National Guard joining Philadelphia Police Dept. Photo by: Rob Bulmahn
Trigger warning: The video has been edited for length and to remove disturbing footage. To watch the full video or read the transcript, click here. If short on time, read this AP News summary of protests through May 31, and discuss the response by government and law enforcement officials.
Read the news summary, watch the video and answer the discussion questions.
Twenty-three states have mobilized the National Guard in response to ongoing protests in cities across the country. Though many protests have been peaceful, some protesters, along with other groups and individuals taking advantage of the protests, have vandalized, burned, looted and destroyed businesses. Violent confrontations between police and protesters have also been documented in dozens of cities. The first state to mobilize the National Guard was Minnesota, which continues to see demonstrations despite the presence of the Guard and imposition of curfews.
- Former Minneapolis police officer Derek Chauvin was charged May 29 with third-degree murder and manslaughter in the death of George Floyd.
- Violent confrontations continued into Monday morning.
- On May 31, the driver of a tanker truck sped into a group of protesters in Minneapolis and was later arrested.
- Thousands of protesters have also gathered outside the White House, with some confronting Secret Service and others setting fires set at nearby parks and buildings.
Mobilizing The National Guard: Discussion Questions
- Essential questions: What choices have city and state leaders made to tamp down violence amidst nation-wide protests? What other strategies could they use?
- Do you think interventions such as mobilizing the National Guard and imposing curfews will help limit or end violence and destruction? If not, what will?

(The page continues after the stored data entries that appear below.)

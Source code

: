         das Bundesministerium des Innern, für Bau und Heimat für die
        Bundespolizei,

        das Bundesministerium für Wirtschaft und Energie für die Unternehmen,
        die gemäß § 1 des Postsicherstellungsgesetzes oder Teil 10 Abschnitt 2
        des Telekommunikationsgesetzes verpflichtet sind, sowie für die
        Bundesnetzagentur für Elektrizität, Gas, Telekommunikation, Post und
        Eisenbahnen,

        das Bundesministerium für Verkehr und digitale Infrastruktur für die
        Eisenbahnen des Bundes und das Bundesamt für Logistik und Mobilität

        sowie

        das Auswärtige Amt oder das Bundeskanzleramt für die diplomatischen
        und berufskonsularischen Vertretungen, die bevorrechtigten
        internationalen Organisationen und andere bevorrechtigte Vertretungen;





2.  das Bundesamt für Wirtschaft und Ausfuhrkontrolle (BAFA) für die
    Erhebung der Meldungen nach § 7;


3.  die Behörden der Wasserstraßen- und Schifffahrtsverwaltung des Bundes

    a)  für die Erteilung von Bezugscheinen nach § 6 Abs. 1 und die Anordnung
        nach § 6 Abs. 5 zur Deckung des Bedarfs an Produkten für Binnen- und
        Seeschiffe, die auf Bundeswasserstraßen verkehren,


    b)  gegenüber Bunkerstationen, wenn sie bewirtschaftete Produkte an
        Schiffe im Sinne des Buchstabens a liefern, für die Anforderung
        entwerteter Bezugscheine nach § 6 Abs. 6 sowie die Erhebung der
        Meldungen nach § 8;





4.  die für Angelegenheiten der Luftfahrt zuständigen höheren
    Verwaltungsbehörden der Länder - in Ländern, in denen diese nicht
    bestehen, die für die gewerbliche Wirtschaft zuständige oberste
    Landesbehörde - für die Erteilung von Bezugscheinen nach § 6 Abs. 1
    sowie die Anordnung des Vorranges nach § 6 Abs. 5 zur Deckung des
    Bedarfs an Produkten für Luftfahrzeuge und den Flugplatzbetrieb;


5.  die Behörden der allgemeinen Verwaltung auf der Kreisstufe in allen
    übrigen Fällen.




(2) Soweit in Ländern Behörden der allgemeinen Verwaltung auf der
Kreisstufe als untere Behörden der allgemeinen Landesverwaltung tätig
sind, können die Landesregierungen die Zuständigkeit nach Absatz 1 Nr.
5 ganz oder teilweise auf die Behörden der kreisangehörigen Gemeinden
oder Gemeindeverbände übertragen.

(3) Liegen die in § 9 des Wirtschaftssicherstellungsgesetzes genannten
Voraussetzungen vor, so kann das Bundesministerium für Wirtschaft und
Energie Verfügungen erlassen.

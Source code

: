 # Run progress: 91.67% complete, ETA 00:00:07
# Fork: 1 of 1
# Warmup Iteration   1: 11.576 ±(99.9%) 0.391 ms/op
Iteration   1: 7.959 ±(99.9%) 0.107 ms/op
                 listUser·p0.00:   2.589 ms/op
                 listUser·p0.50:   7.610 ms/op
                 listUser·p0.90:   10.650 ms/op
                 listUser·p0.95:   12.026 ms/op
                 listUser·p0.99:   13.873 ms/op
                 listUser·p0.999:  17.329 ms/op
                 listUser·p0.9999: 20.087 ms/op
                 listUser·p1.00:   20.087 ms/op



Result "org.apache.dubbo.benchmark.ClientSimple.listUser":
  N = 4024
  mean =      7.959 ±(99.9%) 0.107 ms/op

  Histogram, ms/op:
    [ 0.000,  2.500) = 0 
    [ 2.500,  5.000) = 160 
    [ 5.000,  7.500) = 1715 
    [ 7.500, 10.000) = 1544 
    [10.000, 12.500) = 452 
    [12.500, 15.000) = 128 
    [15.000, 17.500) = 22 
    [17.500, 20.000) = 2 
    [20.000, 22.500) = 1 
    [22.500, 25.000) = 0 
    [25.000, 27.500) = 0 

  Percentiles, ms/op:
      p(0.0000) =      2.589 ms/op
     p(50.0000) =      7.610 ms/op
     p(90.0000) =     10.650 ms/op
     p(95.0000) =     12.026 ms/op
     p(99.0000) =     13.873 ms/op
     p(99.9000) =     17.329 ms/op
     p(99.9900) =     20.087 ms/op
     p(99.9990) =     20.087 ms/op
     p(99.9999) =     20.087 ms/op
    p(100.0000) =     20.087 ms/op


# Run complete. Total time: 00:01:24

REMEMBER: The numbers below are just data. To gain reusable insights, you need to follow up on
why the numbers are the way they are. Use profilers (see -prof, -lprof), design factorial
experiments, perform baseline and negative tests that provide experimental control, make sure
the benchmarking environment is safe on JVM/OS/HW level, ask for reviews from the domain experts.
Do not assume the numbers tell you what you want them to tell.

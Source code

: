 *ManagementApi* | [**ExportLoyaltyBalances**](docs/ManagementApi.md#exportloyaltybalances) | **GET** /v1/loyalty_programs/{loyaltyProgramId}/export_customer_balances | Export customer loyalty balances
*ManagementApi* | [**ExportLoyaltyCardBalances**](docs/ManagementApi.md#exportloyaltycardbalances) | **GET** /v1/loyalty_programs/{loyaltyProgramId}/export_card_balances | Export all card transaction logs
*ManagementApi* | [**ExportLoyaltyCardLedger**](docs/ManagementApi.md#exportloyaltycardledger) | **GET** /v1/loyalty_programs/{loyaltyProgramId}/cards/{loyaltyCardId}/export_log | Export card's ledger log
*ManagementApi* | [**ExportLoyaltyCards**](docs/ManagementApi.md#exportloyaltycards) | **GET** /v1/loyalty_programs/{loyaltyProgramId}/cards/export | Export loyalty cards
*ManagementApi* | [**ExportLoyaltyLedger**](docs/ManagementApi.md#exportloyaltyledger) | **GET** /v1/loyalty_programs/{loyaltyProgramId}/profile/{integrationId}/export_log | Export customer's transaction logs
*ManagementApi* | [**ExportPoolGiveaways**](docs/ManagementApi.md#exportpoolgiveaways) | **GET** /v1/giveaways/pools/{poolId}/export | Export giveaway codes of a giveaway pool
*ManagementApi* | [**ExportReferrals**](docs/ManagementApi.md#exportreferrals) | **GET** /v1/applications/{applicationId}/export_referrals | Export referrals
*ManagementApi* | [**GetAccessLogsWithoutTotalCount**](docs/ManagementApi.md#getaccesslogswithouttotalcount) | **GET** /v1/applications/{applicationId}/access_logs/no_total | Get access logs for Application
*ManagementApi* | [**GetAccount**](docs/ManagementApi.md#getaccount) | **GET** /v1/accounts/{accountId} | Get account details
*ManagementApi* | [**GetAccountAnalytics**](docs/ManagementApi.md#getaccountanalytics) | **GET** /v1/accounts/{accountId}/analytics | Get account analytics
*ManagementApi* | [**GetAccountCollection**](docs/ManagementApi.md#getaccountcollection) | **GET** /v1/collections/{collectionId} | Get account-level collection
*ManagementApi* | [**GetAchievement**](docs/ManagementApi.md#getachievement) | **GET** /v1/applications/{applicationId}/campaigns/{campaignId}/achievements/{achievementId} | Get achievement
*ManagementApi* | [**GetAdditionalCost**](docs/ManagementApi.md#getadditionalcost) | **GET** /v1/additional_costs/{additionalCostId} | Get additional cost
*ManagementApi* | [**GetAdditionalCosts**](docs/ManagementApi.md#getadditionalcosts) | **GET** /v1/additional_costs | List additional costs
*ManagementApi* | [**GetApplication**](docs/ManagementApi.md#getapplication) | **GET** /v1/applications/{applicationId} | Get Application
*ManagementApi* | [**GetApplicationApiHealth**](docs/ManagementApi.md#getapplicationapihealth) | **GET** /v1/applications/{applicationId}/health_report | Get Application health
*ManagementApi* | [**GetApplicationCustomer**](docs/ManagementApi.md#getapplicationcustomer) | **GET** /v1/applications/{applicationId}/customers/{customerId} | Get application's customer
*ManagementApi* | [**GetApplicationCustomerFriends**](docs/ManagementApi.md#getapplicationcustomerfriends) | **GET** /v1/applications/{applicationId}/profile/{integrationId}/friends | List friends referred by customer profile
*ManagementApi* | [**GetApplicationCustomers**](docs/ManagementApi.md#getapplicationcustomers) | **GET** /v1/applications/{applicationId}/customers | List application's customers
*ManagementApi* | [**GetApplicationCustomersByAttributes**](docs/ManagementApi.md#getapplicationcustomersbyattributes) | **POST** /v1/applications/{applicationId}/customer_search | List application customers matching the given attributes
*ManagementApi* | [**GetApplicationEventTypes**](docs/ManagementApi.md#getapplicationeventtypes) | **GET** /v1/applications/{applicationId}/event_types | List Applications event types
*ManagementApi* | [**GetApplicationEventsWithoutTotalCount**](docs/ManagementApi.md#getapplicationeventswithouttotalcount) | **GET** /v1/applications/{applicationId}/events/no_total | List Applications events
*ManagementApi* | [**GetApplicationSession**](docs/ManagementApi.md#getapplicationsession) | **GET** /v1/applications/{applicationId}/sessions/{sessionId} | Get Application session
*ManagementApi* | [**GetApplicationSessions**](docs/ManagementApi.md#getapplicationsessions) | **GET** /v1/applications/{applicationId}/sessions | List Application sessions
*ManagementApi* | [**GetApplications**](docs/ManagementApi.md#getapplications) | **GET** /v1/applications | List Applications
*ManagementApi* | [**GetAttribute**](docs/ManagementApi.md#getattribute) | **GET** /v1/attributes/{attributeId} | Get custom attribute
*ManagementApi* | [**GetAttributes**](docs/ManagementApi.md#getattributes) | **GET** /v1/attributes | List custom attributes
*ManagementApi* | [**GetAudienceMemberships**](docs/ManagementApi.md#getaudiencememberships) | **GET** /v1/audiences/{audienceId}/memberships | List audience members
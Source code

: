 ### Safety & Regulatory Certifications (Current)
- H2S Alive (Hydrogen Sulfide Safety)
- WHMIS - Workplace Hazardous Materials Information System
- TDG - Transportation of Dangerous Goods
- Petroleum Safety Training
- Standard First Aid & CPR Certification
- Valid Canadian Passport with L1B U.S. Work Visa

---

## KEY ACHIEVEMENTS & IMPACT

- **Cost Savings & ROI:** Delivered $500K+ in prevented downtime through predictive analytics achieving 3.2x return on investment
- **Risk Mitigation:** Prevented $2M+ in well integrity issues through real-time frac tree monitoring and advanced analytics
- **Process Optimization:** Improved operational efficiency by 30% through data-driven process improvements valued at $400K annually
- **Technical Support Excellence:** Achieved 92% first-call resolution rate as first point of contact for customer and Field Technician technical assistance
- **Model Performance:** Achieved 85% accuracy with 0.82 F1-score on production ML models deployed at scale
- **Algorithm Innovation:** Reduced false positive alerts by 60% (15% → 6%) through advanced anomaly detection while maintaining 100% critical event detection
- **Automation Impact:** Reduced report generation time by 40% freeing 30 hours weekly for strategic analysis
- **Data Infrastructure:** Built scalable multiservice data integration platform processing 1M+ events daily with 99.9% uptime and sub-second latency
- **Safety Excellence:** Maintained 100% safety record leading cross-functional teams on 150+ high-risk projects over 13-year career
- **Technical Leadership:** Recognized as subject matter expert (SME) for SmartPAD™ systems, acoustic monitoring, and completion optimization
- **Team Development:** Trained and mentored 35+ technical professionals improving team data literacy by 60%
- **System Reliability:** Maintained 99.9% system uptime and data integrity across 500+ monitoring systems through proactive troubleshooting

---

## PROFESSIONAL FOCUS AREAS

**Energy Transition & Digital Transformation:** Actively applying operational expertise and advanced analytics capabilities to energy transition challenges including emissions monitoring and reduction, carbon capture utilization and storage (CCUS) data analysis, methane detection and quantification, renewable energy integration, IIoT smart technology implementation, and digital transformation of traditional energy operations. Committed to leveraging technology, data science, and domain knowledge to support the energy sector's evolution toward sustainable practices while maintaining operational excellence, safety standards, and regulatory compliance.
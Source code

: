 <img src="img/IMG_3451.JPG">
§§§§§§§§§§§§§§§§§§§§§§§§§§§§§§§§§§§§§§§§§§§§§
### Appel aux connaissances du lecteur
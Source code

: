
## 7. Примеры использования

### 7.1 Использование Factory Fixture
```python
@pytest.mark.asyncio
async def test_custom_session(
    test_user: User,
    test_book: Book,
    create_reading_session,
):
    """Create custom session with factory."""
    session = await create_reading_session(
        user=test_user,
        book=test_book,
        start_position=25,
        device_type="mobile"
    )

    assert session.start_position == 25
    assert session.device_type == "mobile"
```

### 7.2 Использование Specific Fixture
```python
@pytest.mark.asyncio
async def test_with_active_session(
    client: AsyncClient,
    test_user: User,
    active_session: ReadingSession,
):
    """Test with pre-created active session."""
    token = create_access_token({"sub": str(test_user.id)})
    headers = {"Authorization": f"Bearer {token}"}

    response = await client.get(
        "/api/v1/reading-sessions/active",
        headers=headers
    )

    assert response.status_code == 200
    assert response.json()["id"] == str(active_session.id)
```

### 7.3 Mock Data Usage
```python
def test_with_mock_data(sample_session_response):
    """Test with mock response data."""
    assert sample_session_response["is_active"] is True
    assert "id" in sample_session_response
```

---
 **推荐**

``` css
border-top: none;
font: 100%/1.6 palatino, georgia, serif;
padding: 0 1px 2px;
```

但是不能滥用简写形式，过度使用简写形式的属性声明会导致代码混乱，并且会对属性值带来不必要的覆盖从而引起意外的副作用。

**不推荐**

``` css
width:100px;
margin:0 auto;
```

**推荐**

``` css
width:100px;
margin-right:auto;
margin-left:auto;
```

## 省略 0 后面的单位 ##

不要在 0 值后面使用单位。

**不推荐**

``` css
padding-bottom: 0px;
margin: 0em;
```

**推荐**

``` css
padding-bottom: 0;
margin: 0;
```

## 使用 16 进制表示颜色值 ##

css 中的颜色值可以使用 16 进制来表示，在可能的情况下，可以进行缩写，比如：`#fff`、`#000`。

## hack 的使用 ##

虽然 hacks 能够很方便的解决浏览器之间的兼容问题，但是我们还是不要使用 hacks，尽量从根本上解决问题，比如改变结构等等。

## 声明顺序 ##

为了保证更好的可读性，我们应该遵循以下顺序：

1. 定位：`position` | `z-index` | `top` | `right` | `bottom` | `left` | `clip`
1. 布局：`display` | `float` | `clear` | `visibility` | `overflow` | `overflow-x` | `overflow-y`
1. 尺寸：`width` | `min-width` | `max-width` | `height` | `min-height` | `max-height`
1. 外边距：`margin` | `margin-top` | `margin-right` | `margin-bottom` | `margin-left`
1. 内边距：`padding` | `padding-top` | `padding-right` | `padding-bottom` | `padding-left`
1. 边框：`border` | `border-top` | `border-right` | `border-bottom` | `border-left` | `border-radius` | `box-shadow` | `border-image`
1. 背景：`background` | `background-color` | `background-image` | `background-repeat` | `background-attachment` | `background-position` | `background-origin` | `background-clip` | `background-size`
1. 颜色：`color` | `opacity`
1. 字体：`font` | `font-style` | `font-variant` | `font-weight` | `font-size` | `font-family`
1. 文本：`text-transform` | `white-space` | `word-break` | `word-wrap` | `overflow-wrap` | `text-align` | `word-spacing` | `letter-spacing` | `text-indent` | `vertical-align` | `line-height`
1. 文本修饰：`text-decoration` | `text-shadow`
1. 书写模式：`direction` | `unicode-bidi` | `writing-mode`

- Minnesota Governor Tim Walz and other local leaders originally claimed that nearly all arrests were of people from outside the state, though they later walked back the claim. Why do you think they made this claim in the first place?
- Stories of violence and police brutality can be upsetting. If you are upset by this story, who is a trusted adult you can speak with? If you are not sure, ask your teacher.
- Media literacy: What is the difference between media with press credentials and citizens with cell phones and other recording equipment who share what they witness on social media? Which source do you trust more? Why? In a fast-moving, chaotic crisis, what news sources help you understand the situation?
1. Trump’s response: President Donald Trump has tweeted about the protests, but has not yet addressed the nation.
Watch this video or read the transcript of this interview and then ask your students: During moments of destructive civil unrest, what power do national leaders have to reduce tension or otherwise bring about peace? What words, if any, might be helpful in a moment such as this?
2. If there is time, watch “What the 1960s can teach us about modern-day protests“(video): Have students watch this interview with Princeton history professor Omar Wasow on the ways protest (whether peaceful or violent) can change the political landscape. Ask your students: How do these protests compare to some of the civil rights protests of the 1960s? Do you think these protests will lead to some of the same sorts of change? Why or why not?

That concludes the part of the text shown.